**TASK REQUIREMENTS:** Whenever a line in this data holds the word "Jammer", report that line in full.

(Data records)
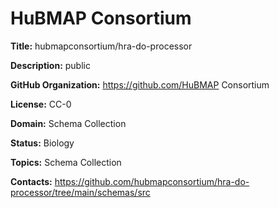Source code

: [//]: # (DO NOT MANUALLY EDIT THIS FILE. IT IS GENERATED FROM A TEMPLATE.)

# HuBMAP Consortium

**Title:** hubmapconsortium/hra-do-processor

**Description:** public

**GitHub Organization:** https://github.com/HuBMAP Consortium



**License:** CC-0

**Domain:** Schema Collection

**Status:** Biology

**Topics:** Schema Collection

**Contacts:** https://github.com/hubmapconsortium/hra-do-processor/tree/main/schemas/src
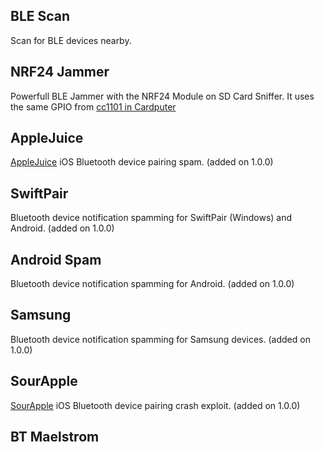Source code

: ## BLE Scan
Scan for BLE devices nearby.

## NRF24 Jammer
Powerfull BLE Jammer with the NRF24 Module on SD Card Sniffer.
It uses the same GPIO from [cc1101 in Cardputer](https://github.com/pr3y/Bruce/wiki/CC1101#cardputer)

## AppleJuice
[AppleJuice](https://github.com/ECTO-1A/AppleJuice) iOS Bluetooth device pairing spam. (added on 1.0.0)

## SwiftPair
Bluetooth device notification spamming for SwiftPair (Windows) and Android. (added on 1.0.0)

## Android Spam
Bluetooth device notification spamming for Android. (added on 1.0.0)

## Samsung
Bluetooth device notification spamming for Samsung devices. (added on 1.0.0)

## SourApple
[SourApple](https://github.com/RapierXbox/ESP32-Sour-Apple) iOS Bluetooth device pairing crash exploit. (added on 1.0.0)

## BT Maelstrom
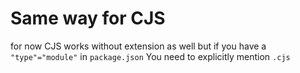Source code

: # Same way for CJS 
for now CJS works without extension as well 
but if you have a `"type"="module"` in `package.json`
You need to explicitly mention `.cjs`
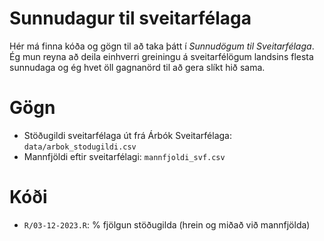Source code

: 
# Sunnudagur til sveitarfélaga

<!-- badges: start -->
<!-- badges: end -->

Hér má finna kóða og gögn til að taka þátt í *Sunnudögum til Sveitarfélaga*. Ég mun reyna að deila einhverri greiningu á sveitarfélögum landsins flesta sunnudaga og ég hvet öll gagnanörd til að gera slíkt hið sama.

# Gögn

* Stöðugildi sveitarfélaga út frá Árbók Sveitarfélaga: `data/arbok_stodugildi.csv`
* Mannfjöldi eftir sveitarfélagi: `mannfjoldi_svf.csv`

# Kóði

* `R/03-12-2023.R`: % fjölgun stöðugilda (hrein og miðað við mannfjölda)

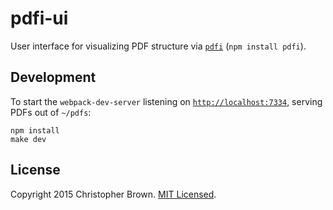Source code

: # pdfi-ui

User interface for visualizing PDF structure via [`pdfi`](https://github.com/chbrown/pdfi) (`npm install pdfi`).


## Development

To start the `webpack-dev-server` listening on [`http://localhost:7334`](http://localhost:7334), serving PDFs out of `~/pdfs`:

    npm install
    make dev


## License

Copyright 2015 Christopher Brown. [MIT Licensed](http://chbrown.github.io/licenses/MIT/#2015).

**ANSWER SECTION:**
## NRF24 Jammer
Powerfull BLE Jammer with the NRF24 Module on SD Card Sniffer.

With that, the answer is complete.